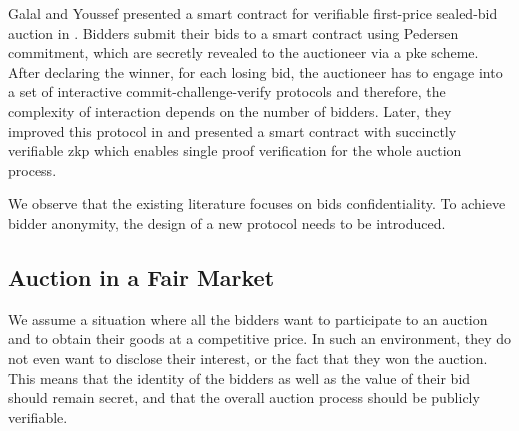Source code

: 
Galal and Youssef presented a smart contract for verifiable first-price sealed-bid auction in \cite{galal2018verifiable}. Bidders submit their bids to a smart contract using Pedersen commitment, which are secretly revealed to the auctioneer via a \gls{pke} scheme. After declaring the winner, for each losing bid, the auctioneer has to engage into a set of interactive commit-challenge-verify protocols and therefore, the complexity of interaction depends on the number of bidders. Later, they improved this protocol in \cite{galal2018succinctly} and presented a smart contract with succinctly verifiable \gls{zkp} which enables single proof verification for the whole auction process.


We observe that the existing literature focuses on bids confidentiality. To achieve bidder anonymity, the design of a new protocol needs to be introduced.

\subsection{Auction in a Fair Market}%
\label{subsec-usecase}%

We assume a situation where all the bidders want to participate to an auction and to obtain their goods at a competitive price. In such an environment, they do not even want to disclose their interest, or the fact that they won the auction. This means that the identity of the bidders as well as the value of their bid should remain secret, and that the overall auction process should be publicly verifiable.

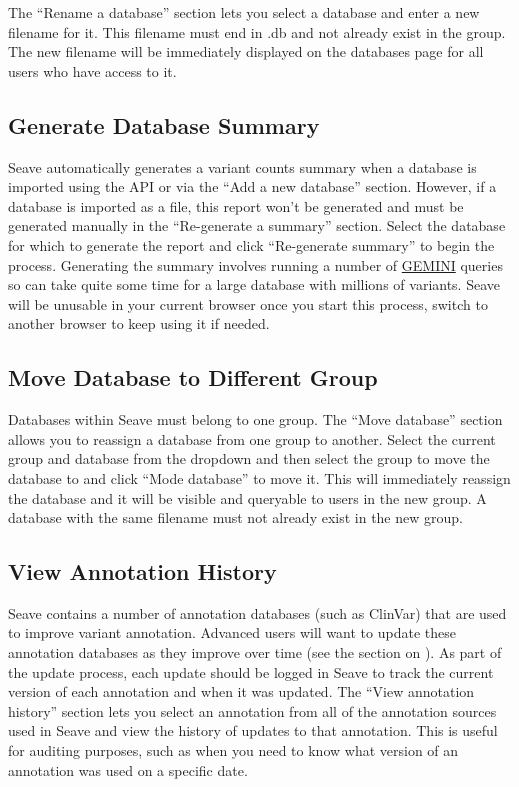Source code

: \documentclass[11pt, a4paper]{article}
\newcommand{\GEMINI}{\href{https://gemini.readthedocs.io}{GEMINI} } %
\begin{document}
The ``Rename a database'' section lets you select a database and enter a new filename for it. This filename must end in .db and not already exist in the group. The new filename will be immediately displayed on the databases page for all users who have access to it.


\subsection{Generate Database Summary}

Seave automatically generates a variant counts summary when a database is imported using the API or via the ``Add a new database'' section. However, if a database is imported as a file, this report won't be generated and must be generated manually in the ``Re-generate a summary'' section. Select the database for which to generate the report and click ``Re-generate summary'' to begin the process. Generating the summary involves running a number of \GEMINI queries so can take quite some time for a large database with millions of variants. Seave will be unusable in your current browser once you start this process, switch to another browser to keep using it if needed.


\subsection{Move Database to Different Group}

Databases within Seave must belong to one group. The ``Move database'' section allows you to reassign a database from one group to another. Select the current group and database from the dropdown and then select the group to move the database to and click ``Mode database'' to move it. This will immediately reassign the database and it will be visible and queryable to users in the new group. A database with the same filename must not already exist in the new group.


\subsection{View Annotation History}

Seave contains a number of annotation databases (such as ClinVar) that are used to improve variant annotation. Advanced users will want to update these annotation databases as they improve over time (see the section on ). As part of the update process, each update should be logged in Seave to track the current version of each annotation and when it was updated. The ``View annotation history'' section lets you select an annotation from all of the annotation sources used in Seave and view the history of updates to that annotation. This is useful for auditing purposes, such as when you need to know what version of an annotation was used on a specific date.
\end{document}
---
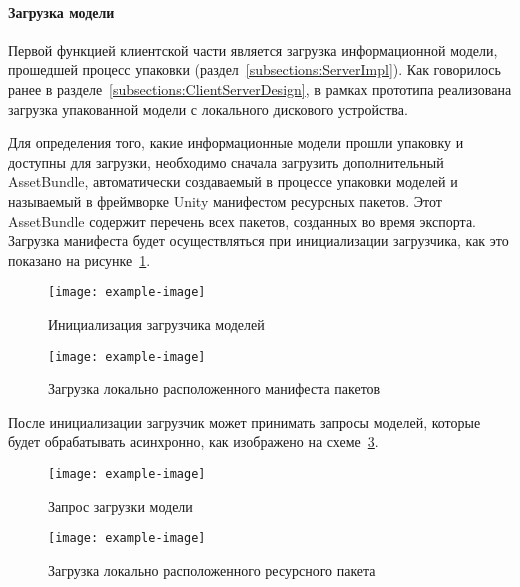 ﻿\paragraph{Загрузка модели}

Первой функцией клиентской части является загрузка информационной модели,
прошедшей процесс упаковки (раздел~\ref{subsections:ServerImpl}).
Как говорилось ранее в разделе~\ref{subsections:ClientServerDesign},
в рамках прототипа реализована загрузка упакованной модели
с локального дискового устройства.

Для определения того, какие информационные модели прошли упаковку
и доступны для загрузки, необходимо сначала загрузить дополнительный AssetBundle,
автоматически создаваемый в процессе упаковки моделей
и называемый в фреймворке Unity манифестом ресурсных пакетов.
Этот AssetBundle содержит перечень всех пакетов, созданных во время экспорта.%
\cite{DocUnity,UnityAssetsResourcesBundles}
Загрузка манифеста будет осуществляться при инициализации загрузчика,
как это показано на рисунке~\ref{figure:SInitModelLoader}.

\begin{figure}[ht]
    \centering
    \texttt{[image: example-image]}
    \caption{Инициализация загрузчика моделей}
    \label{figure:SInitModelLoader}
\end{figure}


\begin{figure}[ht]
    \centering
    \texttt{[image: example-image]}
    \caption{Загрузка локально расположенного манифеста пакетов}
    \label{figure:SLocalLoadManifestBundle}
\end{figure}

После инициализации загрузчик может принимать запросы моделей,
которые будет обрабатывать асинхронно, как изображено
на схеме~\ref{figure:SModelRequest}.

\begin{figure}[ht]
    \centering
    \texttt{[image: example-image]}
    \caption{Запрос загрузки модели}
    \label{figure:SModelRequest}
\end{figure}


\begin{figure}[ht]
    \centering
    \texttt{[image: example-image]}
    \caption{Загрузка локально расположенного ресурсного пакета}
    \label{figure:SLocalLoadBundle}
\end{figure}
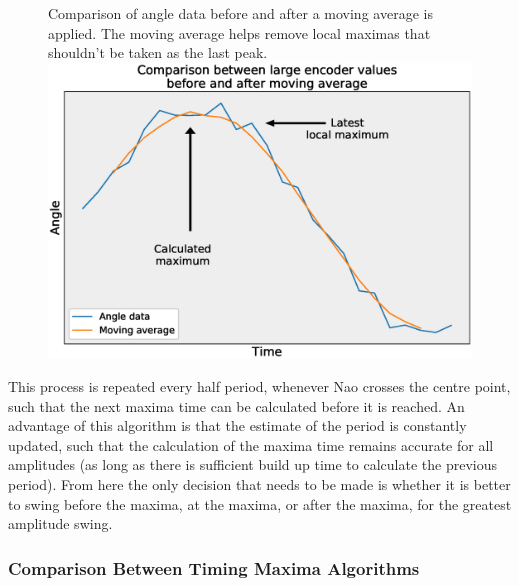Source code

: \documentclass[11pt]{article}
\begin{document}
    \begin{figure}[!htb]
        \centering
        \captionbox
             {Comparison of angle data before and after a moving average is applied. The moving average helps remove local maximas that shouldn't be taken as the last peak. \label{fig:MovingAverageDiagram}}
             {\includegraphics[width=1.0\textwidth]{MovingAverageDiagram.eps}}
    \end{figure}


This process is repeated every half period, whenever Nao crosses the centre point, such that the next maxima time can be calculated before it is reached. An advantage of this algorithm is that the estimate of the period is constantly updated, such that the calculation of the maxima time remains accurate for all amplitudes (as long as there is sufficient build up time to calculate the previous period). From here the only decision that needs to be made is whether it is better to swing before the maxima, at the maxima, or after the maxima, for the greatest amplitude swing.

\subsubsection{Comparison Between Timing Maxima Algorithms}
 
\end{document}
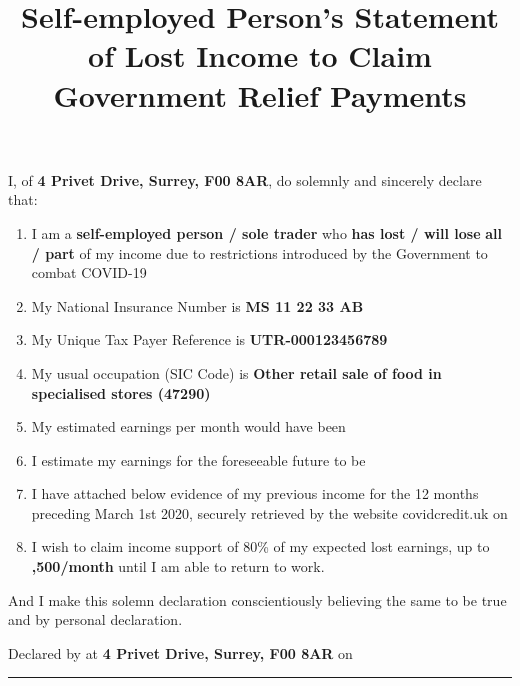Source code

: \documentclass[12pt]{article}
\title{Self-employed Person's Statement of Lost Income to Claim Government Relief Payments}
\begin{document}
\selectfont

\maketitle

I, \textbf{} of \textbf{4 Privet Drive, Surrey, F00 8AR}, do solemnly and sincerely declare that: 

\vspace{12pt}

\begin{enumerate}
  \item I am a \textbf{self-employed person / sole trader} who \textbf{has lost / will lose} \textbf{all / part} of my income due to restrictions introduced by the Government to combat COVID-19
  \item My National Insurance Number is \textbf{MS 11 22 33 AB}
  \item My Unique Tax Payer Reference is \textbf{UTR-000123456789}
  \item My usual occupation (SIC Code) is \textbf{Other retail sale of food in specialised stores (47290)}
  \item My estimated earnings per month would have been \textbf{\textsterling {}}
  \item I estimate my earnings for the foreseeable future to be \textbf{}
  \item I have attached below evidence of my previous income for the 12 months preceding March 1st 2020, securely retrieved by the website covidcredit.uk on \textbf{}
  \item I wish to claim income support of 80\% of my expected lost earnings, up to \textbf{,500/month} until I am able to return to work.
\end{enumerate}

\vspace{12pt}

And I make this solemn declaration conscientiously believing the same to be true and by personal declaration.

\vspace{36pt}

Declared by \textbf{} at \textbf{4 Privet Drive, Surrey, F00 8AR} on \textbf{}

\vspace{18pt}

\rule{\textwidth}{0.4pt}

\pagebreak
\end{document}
---
Please copy every line from the entries that includes the word "textwidth".

             {\includegraphics[width=1.0\textwidth]{MovingAverageDiagram.eps}}
\rule{\textwidth}{0.4pt}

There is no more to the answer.